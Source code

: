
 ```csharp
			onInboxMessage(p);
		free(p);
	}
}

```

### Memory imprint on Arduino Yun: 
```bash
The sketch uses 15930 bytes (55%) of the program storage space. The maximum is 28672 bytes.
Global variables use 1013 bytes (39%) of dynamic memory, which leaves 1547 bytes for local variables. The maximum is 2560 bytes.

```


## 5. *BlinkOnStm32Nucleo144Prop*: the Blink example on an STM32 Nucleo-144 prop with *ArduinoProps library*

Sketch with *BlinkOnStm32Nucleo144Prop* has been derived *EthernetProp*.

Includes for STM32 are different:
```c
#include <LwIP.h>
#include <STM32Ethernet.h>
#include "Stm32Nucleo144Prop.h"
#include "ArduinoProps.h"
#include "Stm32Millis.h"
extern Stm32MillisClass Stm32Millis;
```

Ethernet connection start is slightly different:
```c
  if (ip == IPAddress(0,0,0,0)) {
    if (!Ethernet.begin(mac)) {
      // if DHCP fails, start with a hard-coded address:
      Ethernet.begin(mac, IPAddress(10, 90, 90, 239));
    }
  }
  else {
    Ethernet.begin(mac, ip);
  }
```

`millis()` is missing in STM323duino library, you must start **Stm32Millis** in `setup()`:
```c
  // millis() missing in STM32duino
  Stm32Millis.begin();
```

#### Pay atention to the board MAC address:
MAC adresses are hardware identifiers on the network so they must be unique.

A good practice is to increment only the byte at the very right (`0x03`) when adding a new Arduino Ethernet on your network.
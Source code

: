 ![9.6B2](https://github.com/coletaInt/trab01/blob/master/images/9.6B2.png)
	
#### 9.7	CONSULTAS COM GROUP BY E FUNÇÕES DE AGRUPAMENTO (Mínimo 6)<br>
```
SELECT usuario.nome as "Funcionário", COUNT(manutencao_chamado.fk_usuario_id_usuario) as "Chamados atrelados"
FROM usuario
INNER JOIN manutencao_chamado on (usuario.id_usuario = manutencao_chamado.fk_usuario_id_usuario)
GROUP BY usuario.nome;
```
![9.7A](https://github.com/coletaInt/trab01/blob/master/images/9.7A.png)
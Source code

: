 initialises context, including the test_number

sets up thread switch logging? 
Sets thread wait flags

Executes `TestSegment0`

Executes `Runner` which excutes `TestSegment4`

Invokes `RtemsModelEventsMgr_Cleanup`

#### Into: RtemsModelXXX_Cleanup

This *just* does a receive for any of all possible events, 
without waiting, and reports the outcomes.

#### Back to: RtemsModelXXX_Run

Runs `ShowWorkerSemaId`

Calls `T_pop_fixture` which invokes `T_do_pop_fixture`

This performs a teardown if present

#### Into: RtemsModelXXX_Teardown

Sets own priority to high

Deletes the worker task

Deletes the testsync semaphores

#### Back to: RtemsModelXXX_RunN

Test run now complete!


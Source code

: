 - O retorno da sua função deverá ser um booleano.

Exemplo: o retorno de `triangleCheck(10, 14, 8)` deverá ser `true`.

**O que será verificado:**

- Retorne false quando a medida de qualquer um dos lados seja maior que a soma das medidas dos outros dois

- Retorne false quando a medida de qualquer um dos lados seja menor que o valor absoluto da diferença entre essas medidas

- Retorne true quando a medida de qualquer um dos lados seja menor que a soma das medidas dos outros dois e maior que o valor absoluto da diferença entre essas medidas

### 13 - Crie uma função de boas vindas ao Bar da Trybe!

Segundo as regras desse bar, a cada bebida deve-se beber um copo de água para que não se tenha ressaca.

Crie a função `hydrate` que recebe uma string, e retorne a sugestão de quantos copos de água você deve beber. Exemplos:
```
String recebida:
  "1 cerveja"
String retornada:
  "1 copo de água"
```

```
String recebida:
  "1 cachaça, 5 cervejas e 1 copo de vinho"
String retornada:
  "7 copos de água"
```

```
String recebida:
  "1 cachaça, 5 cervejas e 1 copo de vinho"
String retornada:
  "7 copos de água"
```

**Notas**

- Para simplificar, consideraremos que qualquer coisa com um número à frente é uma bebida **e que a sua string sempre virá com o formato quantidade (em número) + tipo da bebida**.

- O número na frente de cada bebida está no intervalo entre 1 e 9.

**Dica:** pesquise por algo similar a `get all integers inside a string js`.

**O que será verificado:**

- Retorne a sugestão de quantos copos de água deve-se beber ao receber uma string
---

·····

» **EXERCISE AIM**
Count the lines in the entries that hold the word "copos", and give nothing but the total.

» **ANSWER BOX**
4